Document systems are incredibly powerful in that they have a schema but that schema does not need to be specified beforehand and can vary from document to document. Sometimes this is an asset when the very nature of data being stored is variable, but other times I would presume the lack of control over what gets saved to your database can be annoying. I regret that 10gen decided to write their own protocol when there are already so many standards out there. Translating datatypes is the main reason that people hate working with SQL, and creating another data-storage language for one product is nonsensical.

10gen has done a good job maintaining its products for both Linux and Windows, which I think is absolutely great. There are many downsides to Windows but it is still the best consumer OS by far (and I used an OS X machine as a workstation for a year). There are also many clients for it as well as a healthy amount of documentation.
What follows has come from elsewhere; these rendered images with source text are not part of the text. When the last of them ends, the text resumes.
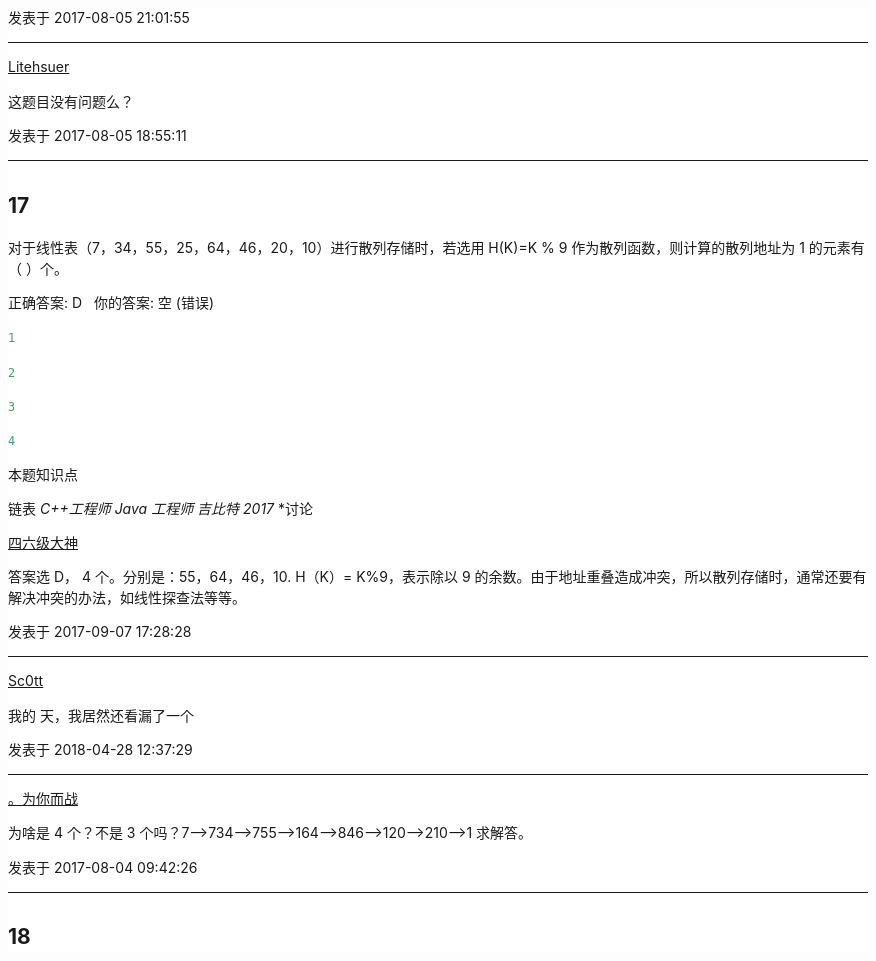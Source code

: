 发表于 2017-08-05 21:01:55

* * *

[Litehsuer](https://www.nowcoder.com/profile/1648400)

这题目没有问题么？

发表于 2017-08-05 18:55:11

* * *

## 17

对于线性表（7，34，55，25，64，46，20，10）进行散列存储时，若选用 H(K)=K % 9 作为散列函数，则计算的散列地址为 1 的元素有（ ）个。

正确答案: D   你的答案: 空 (错误)

```cpp
1
```

```cpp
2
```

```cpp
3
```

```cpp
4
```

本题知识点

链表 *C++工程师 Java 工程师 吉比特 2017* *讨论

[四六级大神](https://www.nowcoder.com/profile/6947126)

答案选 D， 4 个。分别是：55，64，46，10\. H（K）= K%9，表示除以 9 的余数。由于地址重叠造成冲突，所以散列存储时，通常还要有解决冲突的办法，如线性探查法等等。

发表于 2017-09-07 17:28:28

* * *

[Sc0tt](https://www.nowcoder.com/profile/9132034)

我的 天，我居然还看漏了一个

发表于 2018-04-28 12:37:29

* * *

[。为你而战](https://www.nowcoder.com/profile/1226377)

为啥是 4 个？不是 3 个吗？7-->734-->755-->164-->846-->120-->210-->1 求解答。

发表于 2017-08-04 09:42:26

* * *

## 18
In the end, my company decided to go with Redis because it fit our needs: low administration, fast writes and reads, and a very simple API. Mongo is a definitely a product that I will continue watching, because I think it has potential due to the professional quality of 10gen, but not because it has the best vision or technology. The best use for it would be medium-priority data that varies a lot, and you want to access it with secondary keys and map reduce. In the end, I would not use it lest you face mongo data loss and with it loss of your money.

2 Responses to MongoDB

  1. Great article :)

    You are right that MongoDB _in its default configuration_ does not offer durability, but since 1.8 it has been possible to enable journaling, thus sacrificing some of the speed for durability and greatly reduced risk of corruption.

    See http://www.mongodb.org/display/DOCS/1.8+Release+Notes and http://www.mongodb.org/display/DOCS/Journaling for more info.